ACTION ITEM
Lines in the listing below may contain the string "support". Say how many do, giving only the number.

======== PROVIDED INFORMATION ========

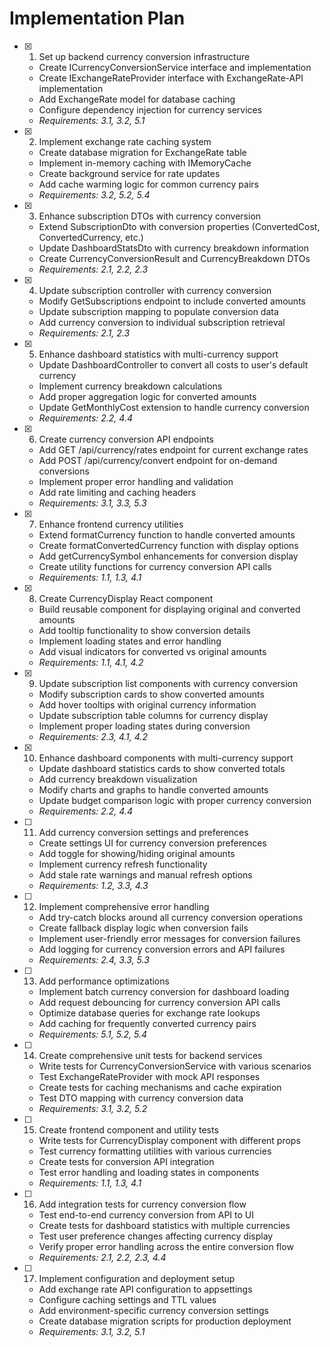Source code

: # Implementation Plan

- [x] 1. Set up backend currency conversion infrastructure
  - Create ICurrencyConversionService interface and implementation
  - Create IExchangeRateProvider interface with ExchangeRate-API implementation
  - Add ExchangeRate model for database caching
  - Configure dependency injection for currency services
  - _Requirements: 3.1, 3.2, 5.1_

- [x] 2. Implement exchange rate caching system
  - Create database migration for ExchangeRate table
  - Implement in-memory caching with IMemoryCache
  - Create background service for rate updates
  - Add cache warming logic for common currency pairs
  - _Requirements: 3.2, 5.2, 5.4_

- [x] 3. Enhance subscription DTOs with currency conversion

  - Extend SubscriptionDto with conversion properties (ConvertedCost, ConvertedCurrency, etc.)
  - Update DashboardStatsDto with currency breakdown information
  - Create CurrencyConversionResult and CurrencyBreakdown DTOs
  - _Requirements: 2.1, 2.2, 2.3_

- [x] 4. Update subscription controller with currency conversion
  - Modify GetSubscriptions endpoint to include converted amounts
  - Update subscription mapping to populate conversion data
  - Add currency conversion to individual subscription retrieval
  - _Requirements: 2.1, 2.3_

- [x] 5. Enhance dashboard statistics with multi-currency support
  - Update DashboardController to convert all costs to user's default currency
  - Implement currency breakdown calculations
  - Add proper aggregation logic for converted amounts
  - Update GetMonthlyCost extension to handle currency conversion
  - _Requirements: 2.2, 4.4_

- [x] 6. Create currency conversion API endpoints
  - Add GET /api/currency/rates endpoint for current exchange rates
  - Add POST /api/currency/convert endpoint for on-demand conversions
  - Implement proper error handling and validation
  - Add rate limiting and caching headers
  - _Requirements: 3.1, 3.3, 5.3_

- [x] 7. Enhance frontend currency utilities
  - Extend formatCurrency function to handle converted amounts
  - Create formatConvertedCurrency function with display options
  - Add getCurrencySymbol enhancements for conversion display
  - Create utility functions for currency conversion API calls
  - _Requirements: 1.1, 1.3, 4.1_

- [x] 8. Create CurrencyDisplay React component
  - Build reusable component for displaying original and converted amounts
  - Add tooltip functionality to show conversion details
  - Implement loading states and error handling
  - Add visual indicators for converted vs original amounts
  - _Requirements: 1.1, 4.1, 4.2_

- [x] 9. Update subscription list components with currency conversion

  - Modify subscription cards to show converted amounts
  - Add hover tooltips with original currency information
  - Update subscription table columns for currency display
  - Implement proper loading states during conversion
  - _Requirements: 2.3, 4.1, 4.2_

- [x] 10. Enhance dashboard components with multi-currency support

  - Update dashboard statistics cards to show converted totals
  - Add currency breakdown visualization
  - Modify charts and graphs to handle converted amounts
  - Update budget comparison logic with proper currency conversion
  - _Requirements: 2.2, 4.4_

- [ ] 11. Add currency conversion settings and preferences
  - Create settings UI for currency conversion preferences
  - Add toggle for showing/hiding original amounts
  - Implement currency refresh functionality
  - Add stale rate warnings and manual refresh options
  - _Requirements: 1.2, 3.3, 4.3_

- [ ] 12. Implement comprehensive error handling
  - Add try-catch blocks around all currency conversion operations
  - Create fallback display logic when conversion fails
  - Implement user-friendly error messages for conversion failures
  - Add logging for currency conversion errors and API failures
  - _Requirements: 2.4, 3.3, 5.3_

- [ ] 13. Add performance optimizations
  - Implement batch currency conversion for dashboard loading
  - Add request debouncing for currency conversion API calls
  - Optimize database queries for exchange rate lookups
  - Add caching for frequently converted currency pairs
  - _Requirements: 5.1, 5.2, 5.4_

- [ ] 14. Create comprehensive unit tests for backend services
  - Write tests for CurrencyConversionService with various scenarios
  - Test ExchangeRateProvider with mock API responses
  - Create tests for caching mechanisms and cache expiration
  - Test DTO mapping with currency conversion data
  - _Requirements: 3.1, 3.2, 5.2_

- [ ] 15. Create frontend component and utility tests
  - Write tests for CurrencyDisplay component with different props
  - Test currency formatting utilities with various currencies
  - Create tests for conversion API integration
  - Test error handling and loading states in components
  - _Requirements: 1.1, 1.3, 4.1_

- [ ] 16. Add integration tests for currency conversion flow
  - Test end-to-end currency conversion from API to UI
  - Create tests for dashboard statistics with multiple currencies
  - Test user preference changes affecting currency display
  - Verify proper error handling across the entire conversion flow
  - _Requirements: 2.1, 2.2, 2.3, 4.4_

- [ ] 17. Implement configuration and deployment setup
  - Add exchange rate API configuration to appsettings
  - Configure caching settings and TTL values
  - Add environment-specific currency conversion settings
  - Create database migration scripts for production deployment
  - _Requirements: 3.1, 3.2, 5.1_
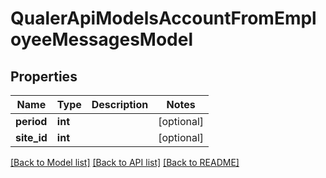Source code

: # QualerApiModelsAccountFromEmployeeMessagesModel

## Properties
Name | Type | Description | Notes
------------ | ------------- | ------------- | -------------
**period** | **int** |  | [optional] 
**site_id** | **int** |  | [optional] 

[[Back to Model list]](../README.md#documentation-for-models) [[Back to API list]](../README.md#documentation-for-api-endpoints) [[Back to README]](../README.md)

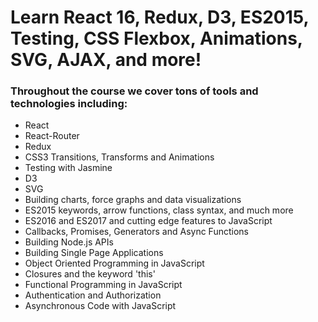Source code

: # Learn React 16, Redux, D3, ES2015, Testing, CSS Flexbox, Animations, SVG, AJAX, and more!

### Throughout the course we cover tons of tools and technologies including:

* React
* React-Router
* Redux
* CSS3 Transitions, Transforms and Animations
* Testing with Jasmine
* D3
* SVG
* Building charts, force graphs and data visualizations
* ES2015 keywords, arrow functions, class syntax, and much more
* ES2016 and ES2017 and cutting edge features to JavaScript
* Callbacks, Promises, Generators and Async Functions
* Building Node.js APIs
* Building Single Page Applications
* Object Oriented Programming in JavaScript
* Closures and the keyword 'this'
* Functional Programming in JavaScript
* Authentication and Authorization
* Asynchronous Code with JavaScript
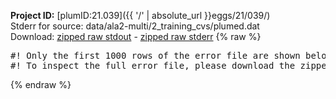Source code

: **Project ID:** [plumID:21.039]({{ '/' | absolute_url }}eggs/21/039/)  
Stderr for source:  data/ala2-multi/2_training_cvs/plumed.dat   
Download: [zipped raw stdout](plumed.dat.plumed.stdout.txt.zip) - [zipped raw stderr](plumed.dat.plumed.stderr.txt.zip) 
{% raw %}
<pre>
#! Only the first 1000 rows of the error file are shown below
#! To inspect the full error file, please download the zipped raw stderr file above
</pre>
{% endraw %}
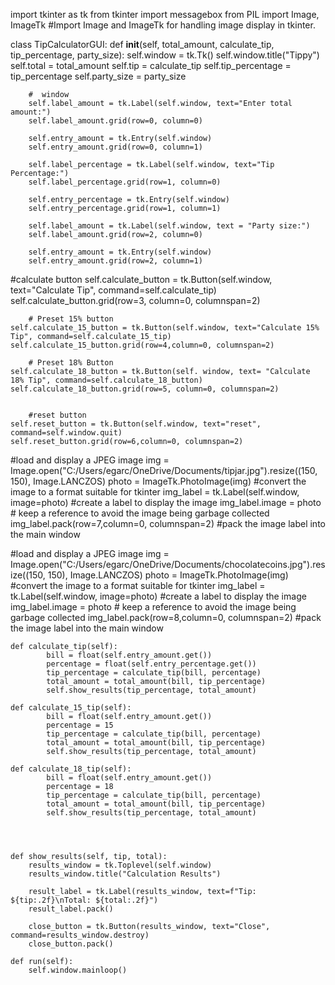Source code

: 
import tkinter as tk
from tkinter import messagebox
from PIL import Image, ImageTk #Import Image and ImageTk for handling image display in tkinter.

class TipCalculatorGUI:
    def __init__(self, total_amount, calculate_tip, tip_percentage, party_size):
        self.window = tk.Tk()
        self.window.title("Tippy")
        self.total = total_amount
        self.tip = calculate_tip
        self.tip_percentage = tip_percentage
        self.party_size = party_size
        
        #  window
        self.label_amount = tk.Label(self.window, text="Enter total amount:")
        self.label_amount.grid(row=0, column=0)

        self.entry_amount = tk.Entry(self.window)
        self.entry_amount.grid(row=0, column=1)

        self.label_percentage = tk.Label(self.window, text="Tip Percentage:")
        self.label_percentage.grid(row=1, column=0)

        self.entry_percentage = tk.Entry(self.window)
        self.entry_percentage.grid(row=1, column=1)

        self.label_amount = tk.Label(self.window, text = "Party size:")
        self.label_amount.grid(row=2, column=0)

        self.entry_amount = tk.Entry(self.window)
        self.entry_amount.grid(row=2, column=1)





#calculate button
    self.calculate_button = tk.Button(self.window, text="Calculate Tip", command=self.calculate_tip)
    self.calculate_button.grid(row=3, column=0, columnspan=2)

        # Preset 15% button
    self.calculate_15_button = tk.Button(self.window, text="Calculate 15% Tip", command=self.calculate_15_tip)
    self.calculate_15_button.grid(row=4,column=0, columnspan=2)

        # Preset 18% Button
    self.calculate_18_button = tk.Button(self. window, text= "Calculate 18% Tip", command=self.calculate_18_button)
    self.calculate_18_button.grid(row=5, column=0, columnspan=2)


        #reset button
    self.reset_button = tk.Button(self.window, text="reset", command=self.window.quit)
    self.reset_button.grid(row=6,column=0, columnspan=2)

  #load and display a JPEG image
    img = Image.open("C:/Users/egarc/OneDrive/Documents/tipjar.jpg").resize((150, 150), Image.LANCZOS)
    photo = ImageTk.PhotoImage(img) #convert the image to a format suitable for tkinter
    img_label = tk.Label(self.window, image=photo) #create a label to display the image
    img_label.image = photo # keep a reference to avoid the image being garbage collected
    img_label.pack(row=7,column=0, columnspan=2) #pack the image label into the main window

#load and display a JPEG image
    img = Image.open("C:/Users/egarc/OneDrive/Documents/chocolatecoins.jpg").resize((150, 150), Image.LANCZOS)
    photo = ImageTk.PhotoImage(img) #convert the image to a format suitable for tkinter
    img_label = tk.Label(self.window, image=photo) #create a label to display the image
    img_label.image = photo # keep a reference to avoid the image being garbage collected
    img_label.pack(row=8,column=0, columnspan=2) #pack the image label into the main window
  
    def calculate_tip(self):
            bill = float(self.entry_amount.get())
            percentage = float(self.entry_percentage.get())
            tip_percentage = calculate_tip(bill, percentage)
            total_amount = total_amount(bill, tip_percentage)
            self.show_results(tip_percentage, total_amount)

    def calculate_15_tip(self):
            bill = float(self.entry_amount.get())
            percentage = 15
            tip_percentage = calculate_tip(bill, percentage)
            total_amount = total_amount(bill, tip_percentage)
            self.show_results(tip_percentage, total_amount)

    def calculate_18_tip(self):
            bill = float(self.entry_amount.get())
            percentage = 18
            tip_percentage = calculate_tip(bill, percentage)
            total_amount = total_amount(bill, tip_percentage)
            self.show_results(tip_percentage, total_amount)
         



    def show_results(self, tip, total):
        results_window = tk.Toplevel(self.window)
        results_window.title("Calculation Results")

        result_label = tk.Label(results_window, text=f"Tip: ${tip:.2f}\nTotal: ${total:.2f}")
        result_label.pack()

        close_button = tk.Button(results_window, text="Close", command=results_window.destroy)
        close_button.pack()

    def run(self):
        self.window.mainloop()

========

EXERCISE OUTPUT
2